The facility “has excellent community relations and has not had complaints in 13 years,” he added.

“The Planning Commission’s lack of support to Keystone is telling of your lack of support to our community’s health and well-being,” he told the commission. “The drug and alcohol epidemic will not go away simply because you don’t want it in your backyard.”

While commissioners acknowledged that Ohlhaver may be a quality operator, they said that doesn’t change the fact that his property is close to other drug and alcohol recovery or treatment facilities and therefore runs afoul of city rules.

The City Council adopted an ordinance in 2014 requiring that sober-living homes with six or fewer occupants in single-family neighborhoods be at least 650 feet apart. Last year, the council created similar rules for such homes in multifamily zones.

Sober-living homes had to apply for permits to do business under the ordinances.

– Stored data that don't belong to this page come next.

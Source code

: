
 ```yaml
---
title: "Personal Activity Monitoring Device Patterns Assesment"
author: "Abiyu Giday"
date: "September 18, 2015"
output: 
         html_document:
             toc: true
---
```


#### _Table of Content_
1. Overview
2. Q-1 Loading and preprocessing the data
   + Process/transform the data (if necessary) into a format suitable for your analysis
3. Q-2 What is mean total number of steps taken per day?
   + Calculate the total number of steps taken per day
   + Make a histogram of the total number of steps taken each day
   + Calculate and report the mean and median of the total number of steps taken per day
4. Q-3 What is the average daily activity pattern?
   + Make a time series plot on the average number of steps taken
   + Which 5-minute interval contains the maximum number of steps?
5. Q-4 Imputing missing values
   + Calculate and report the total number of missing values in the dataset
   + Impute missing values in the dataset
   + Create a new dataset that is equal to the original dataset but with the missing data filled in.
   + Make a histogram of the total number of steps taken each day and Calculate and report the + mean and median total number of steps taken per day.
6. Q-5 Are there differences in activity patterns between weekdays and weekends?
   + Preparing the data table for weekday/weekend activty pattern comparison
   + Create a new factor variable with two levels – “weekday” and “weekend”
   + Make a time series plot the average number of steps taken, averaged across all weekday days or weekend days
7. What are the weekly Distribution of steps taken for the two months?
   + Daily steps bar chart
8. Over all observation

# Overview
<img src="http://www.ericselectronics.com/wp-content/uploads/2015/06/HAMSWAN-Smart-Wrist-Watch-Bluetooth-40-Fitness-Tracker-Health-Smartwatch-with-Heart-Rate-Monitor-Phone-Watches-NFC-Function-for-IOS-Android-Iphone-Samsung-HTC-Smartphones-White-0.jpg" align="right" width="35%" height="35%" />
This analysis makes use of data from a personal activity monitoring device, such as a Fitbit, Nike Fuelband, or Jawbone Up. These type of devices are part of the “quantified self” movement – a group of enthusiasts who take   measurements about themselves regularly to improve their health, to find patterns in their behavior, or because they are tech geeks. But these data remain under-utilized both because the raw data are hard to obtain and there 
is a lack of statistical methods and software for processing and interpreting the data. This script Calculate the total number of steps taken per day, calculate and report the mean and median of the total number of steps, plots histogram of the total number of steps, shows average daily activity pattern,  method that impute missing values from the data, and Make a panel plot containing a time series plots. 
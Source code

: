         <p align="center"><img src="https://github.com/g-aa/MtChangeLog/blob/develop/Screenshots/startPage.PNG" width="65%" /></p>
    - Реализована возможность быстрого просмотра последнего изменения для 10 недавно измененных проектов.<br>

The goal, city officials say, is to prevent the close clustering of sober-living facilities in residential areas. Some critics, however, have claimed the restrictions are illegal and discriminate against recovering addicts.

Two state-licensed drug or alcohol treatment facilities are within 650 feet of Ohlhaver’s property. The city’s director of economic and development services denied his permit request for that reason, prompting Ohlhaver’s appeal to the Planning Commission.

“I didn’t see anything in the application or hear anything in the presentation or the public comment or anything that, in my view, undermines the director’s denial,” Commissioner Colin McCarthy said. “Therefore, I’m inclined to uphold the director’s denial.”

The commission’s decision can be appealed to the City Council within seven days.

The commission voted 4-1, with member Stephan Andranian opposed, to delay a pair of sober-living permit applications from Windward Way Recovery until Dec. 12.

The operators of Windward Way asked for the delay so their legal counsel could be present for the hearing. They are seeking city approval to house up to 28 men in eight units on adjoining parcels at 351 and 357 Victoria St.

Windward Way’s permit requests were scheduled to be decided during the commission’s Nov. 14 meeting, but the panel delayed that hearing because the meeting had already stretched into the early morning.